You should derive the optimum number of Agent Servers to run and the number of transaction threads for each Agent Server. The throughput of the Agent Server depends on many factors, such as the amount of customization or user exits, data contention, and the size and capacity of the agent servers.

One approach you can use to derive your agent's effective throughput is:

  • Allow work to queue up. Make sure there are at least one to two hours worth of work queued up.
  • Run a single transaction thread and record the total (running) elapse time.
  • Determine the total amount of work performed by the transaction thread for sample monitoring scripts).
  • Calculate the effective throughput of that agent thread by dividing total amount of work by elapse time. The throughput rate is specified in terms of work per unit time (e.g., order lines per hour or order lines per minute).

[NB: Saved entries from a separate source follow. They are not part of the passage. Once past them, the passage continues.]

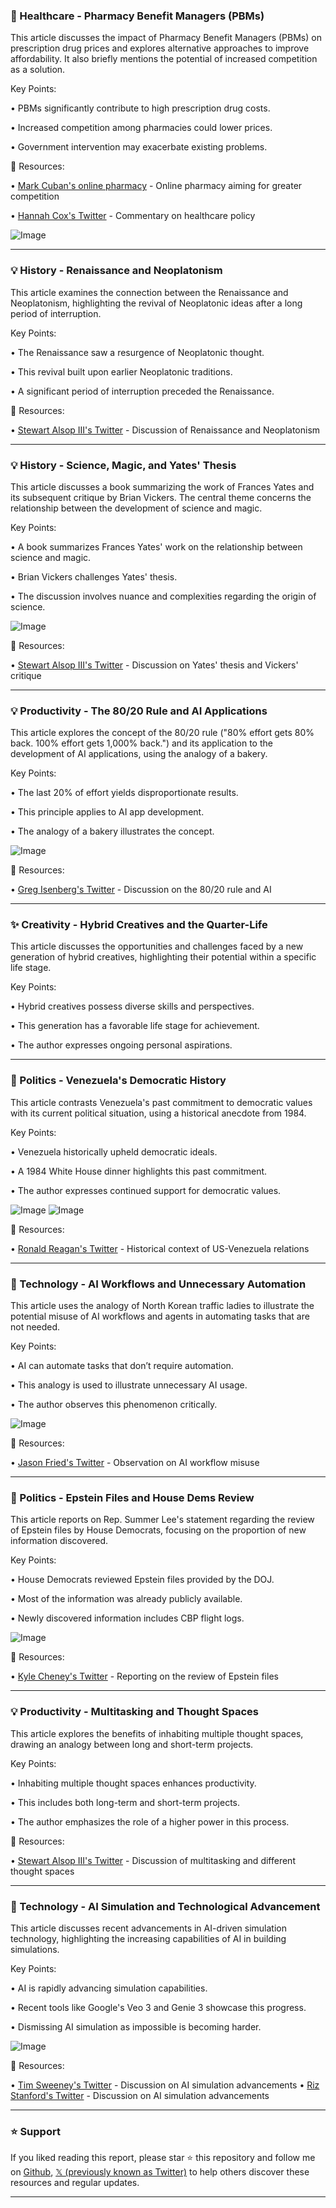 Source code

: ### 🤖 Healthcare - Pharmacy Benefit Managers (PBMs)

This article discusses the impact of Pharmacy Benefit Managers (PBMs) on prescription drug prices and explores alternative approaches to improve affordability.  It also briefly mentions the potential of increased competition as a solution.


Key Points:

• PBMs significantly contribute to high prescription drug costs.


• Increased competition among pharmacies could lower prices.


• Government intervention may exacerbate existing problems.


🔗 Resources:

• [Mark Cuban's online pharmacy](https://x.com/mcuban) -  Online pharmacy aiming for greater competition


• [Hannah Cox's Twitter](https://x.com/HannahDCox) -  Commentary on healthcare policy


![Image](https://pbs.twimg.com/media/GzDceDHXsAI0R5H?format=jpg&name=small)


---

### 💡 History - Renaissance and Neoplatonism

This article examines the connection between the Renaissance and Neoplatonism, highlighting the revival of Neoplatonic ideas after a long period of interruption.


Key Points:

• The Renaissance saw a resurgence of Neoplatonic thought.


• This revival built upon earlier Neoplatonic traditions.


•  A significant period of interruption preceded the Renaissance.


🔗 Resources:

• [Stewart Alsop III's Twitter](https://x.com/StewartalsopIII) - Discussion of Renaissance and Neoplatonism


---

### 💡 History - Science, Magic, and Yates' Thesis

This article discusses a book summarizing the work of Frances Yates and its subsequent critique by Brian Vickers.  The central theme concerns the relationship between the development of science and magic.


Key Points:

•  A book summarizes Frances Yates' work on the relationship between science and magic.


• Brian Vickers challenges Yates' thesis.


• The discussion involves nuance and complexities regarding the origin of science.


![Image](https://pbs.twimg.com/media/GzD3gCOXgAAzBor?format=png&name=small)

🔗 Resources:

• [Stewart Alsop III's Twitter](https://x.com/StewartalsopIII) -  Discussion on Yates' thesis and Vickers' critique



---

### 💡 Productivity - The 80/20 Rule and AI Applications

This article explores the concept of the 80/20 rule ("80% effort gets 80% back. 100% effort gets 1,000% back.") and its application to the development of AI applications, using the analogy of a bakery.

Key Points:

• The last 20% of effort yields disproportionate results.


• This principle applies to AI app development.


•  The analogy of a bakery illustrates the concept.


![Image](https://pbs.twimg.com/media/GzDoQUUXQAAVWNC?format=png&name=small)

🔗 Resources:

• [Greg Isenberg's Twitter](https://x.com/gregisenberg) - Discussion on the 80/20 rule and AI


---

### ✨ Creativity - Hybrid Creatives and the Quarter-Life

This article discusses the opportunities and challenges faced by a new generation of hybrid creatives, highlighting their potential within a specific life stage.


Key Points:

• Hybrid creatives possess diverse skills and perspectives.


• This generation has a favorable life stage for achievement.


• The author expresses ongoing personal aspirations.


---

### 🤖 Politics - Venezuela's Democratic History

This article contrasts Venezuela's past commitment to democratic values with its current political situation, using a historical anecdote from 1984.

Key Points:

• Venezuela historically upheld democratic ideals.


•  A 1984 White House dinner highlights this past commitment.


• The author expresses continued support for democratic values.


![Image](https://pbs.twimg.com/media/Gy9cwbTXIAAzVNM?format=jpg&name=small)
![Image](https://pbs.twimg.com/media/Gy9c_6TWIAEiKr4?format=png&name=small)

🔗 Resources:

• [Ronald Reagan's Twitter](https://x.com/RonaldReagan) - Historical context of US-Venezuela relations



---

### 🤖 Technology - AI Workflows and Unnecessary Automation

This article uses the analogy of North Korean traffic ladies to illustrate the potential misuse of AI workflows and agents in automating tasks that are not needed.


Key Points:

• AI can automate tasks that don’t require automation.


• This analogy is used to illustrate unnecessary AI usage.


•  The author observes this phenomenon critically.


![Image](https://pbs.twimg.com/amplify_video_thumb/1959289683013431297/img/5hMFOXX2I5SrsI4E.jpg)


🔗 Resources:

• [Jason Fried's Twitter](https://x.com/jasonfried) - Observation on AI workflow misuse


---

### 🤖 Politics - Epstein Files and House Dems Review

This article reports on Rep. Summer Lee's statement regarding the review of Epstein files by House Democrats, focusing on the proportion of new information discovered.


Key Points:

• House Democrats reviewed Epstein files provided by the DOJ.


• Most of the information was already publicly available.


• Newly discovered information includes CBP flight logs.


![Image](https://pbs.twimg.com/media/GzDHWhsWwAAvGO6?format=png&name=small)

🔗 Resources:

• [Kyle Cheney's Twitter](https://x.com/kyledcheney) - Reporting on the review of Epstein files


---

### 💡 Productivity - Multitasking and Thought Spaces

This article explores the benefits of inhabiting multiple thought spaces, drawing an analogy between long and short-term projects.


Key Points:

•  Inhabiting multiple thought spaces enhances productivity.


• This includes both long-term and short-term projects.


• The author emphasizes the role of a higher power in this process.


🔗 Resources:

• [Stewart Alsop III's Twitter](https://x.com/StewartalsopIII) - Discussion of multitasking and different thought spaces


---

### 🚀 Technology - AI Simulation and Technological Advancement

This article discusses recent advancements in AI-driven simulation technology, highlighting the increasing capabilities of AI in building simulations.

Key Points:

• AI is rapidly advancing simulation capabilities.


•  Recent tools like Google's Veo 3 and Genie 3 showcase this progress.


•  Dismissing AI simulation as impossible is becoming harder.


![Image](https://pbs.twimg.com/amplify_video_thumb/1919609481392226307/img/b13RqOV8N5OsPhQb.jpg)

🔗 Resources:

• [Tim Sweeney's Twitter](https://x.com/TimSweeneyEpic) - Discussion on AI simulation advancements
• [Riz Stanford's Twitter](https://x.com/Rizstanford) - Discussion on AI simulation advancements


---

### ⭐️ Support

If you liked reading this report, please star ⭐️ this repository and follow me on [Github](https://github.com/Drix10), [𝕏 (previously known as Twitter)](https://x.com/DRIX_10_) to help others discover these resources and regular updates.

---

During the test, you should make sure there are no significant system bottlenecks impeding the Agent Server's performance. Some of the performance indicators you should watch for include:

  • Excessive JVM garbage collection activities (especially Full GCs)
  • Excessive database waits (e.g., I/O, latches, and so forth)
  • Inefficient queries (e.g., missing indexes)
  • Data lock contention
  • Excessive thread synchronization

Make sure the Agent Server is running optimally before calculating its potential throughput rate.

You can schedule multiple agent threads if your average processing level is greater than the effective throughput for a single agent thread. For the reasons mentioned above, more threads (beyond a reasonable level) does not always mean higher throughput.

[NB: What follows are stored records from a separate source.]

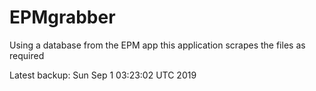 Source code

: # EPMgrabber
Using a database from the EPM app this application scrapes the files as required


Latest backup: Sun Sep 1 03:23:02 UTC 2019
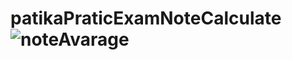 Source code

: # patikaPraticExamNoteCalculate![noteAvarage](https://user-images.githubusercontent.com/69572868/198871131-7bcd6876-6332-4df8-9a62-625101f0ef7c.png)
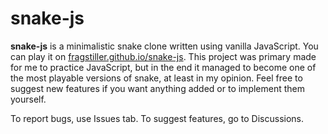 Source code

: # snake-js

**snake-js** is a minimalistic snake clone written using vanilla JavaScript. You can play it on [fragstiller.github.io/snake-js](https://fragstiller.github.io/snake-js/). This project was primary made for me to practice JavaScript, but in the end it managed to become one of the most playable versions of snake, at least in my opinion. Feel free to suggest new features if you want anything added or to implement them yourself.

To report bugs, use Issues tab. To suggest features, go to Discussions. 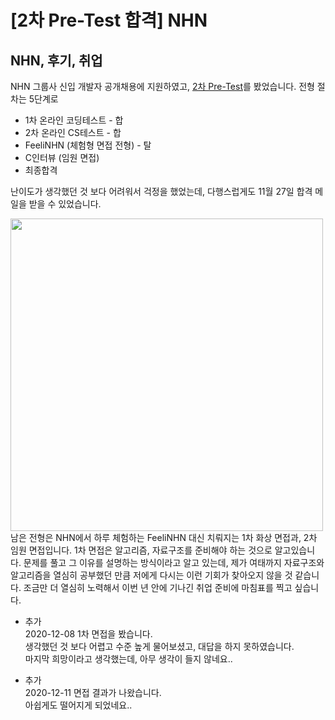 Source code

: [2차 Pre-Test 합격] NHN
===

NHN, 후기, 취업
---

NHN 그룹사 신입 개발자 공개채용에 지원하였고, [2차 Pre-Test](https://shg9411.github.io/NHN-2%EC%B0%A8-Pre-Test-%ED%9B%84%EA%B8%B0/)를 봤었습니다.
전형 절차는 5단계로  
* 1차 온라인 코딩테스트 - 합  
* 2차 온라인 CS테스트 - 합  
* FeeliNHN (체험형 면접 전형)  - 탈  
* C인터뷰 (임원 면접)  
* 최종합격

난이도가 생각했던 것 보다 어려워서 걱정을 했었는데, 다행스럽게도 11월 27일 합격 메일을 받을 수 있었습니다.  
<div>
  <img width= "500" src="https://user-images.githubusercontent.com/34259849/100497360-5a080180-319e-11eb-99e8-90a1f047ddc0.PNG">
</div>  
남은 전형은 NHN에서 하루 체험하는 FeeliNHN 대신 치뤄지는 1차 화상 면접과, 2차 임원 면접입니다.  
1차 면접은 알고리즘, 자료구조를 준비해야 하는 것으로 알고있습니다.  
문제를 풀고 그 이유를 설명하는 방식이라고 알고 있는데, 제가 여태까지 자료구조와 알고리즘을 열심히 공부했던 만큼  
저에게 다시는 이런 기회가 찾아오지 않을 것 같습니다.  
조금만 더 열심히 노력해서 이번 년 안에 기나긴 취업 준비에 마침표를 찍고 싶습니다.  
  
  
* 추가  
2020-12-08 1차 면접을 봤습니다.  
생각했던 것 보다 어렵고 수준 높게 물어보셨고, 대답을 하지 못하였습니다.  
마지막 희망이라고 생각했는데, 아무 생각이 들지 않네요..  
  
* 추가  
2020-12-11 면접 결과가 나왔습니다.  
아쉽게도 떨어지게 되었네요..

Excessive agent scheduling

You should not over-aggressively schedule the time-triggered (agent) transactions - for example, configuring a time-triggered transaction to run on many Agent Servers with high threading levels when you expect to a low traffic volume for that transaction. If you schedule the agents too aggressively, you could end up with a situation where the agents (consumers) are outpacing the producers. As a result, the queue typically has a few transactions which are quickly processed. When processed, the Agent Server schedules another getter -- the frequent getter tasks could cause unnecessary overheads as it looks for work to do.

In this case, "more does not necessarily mean more".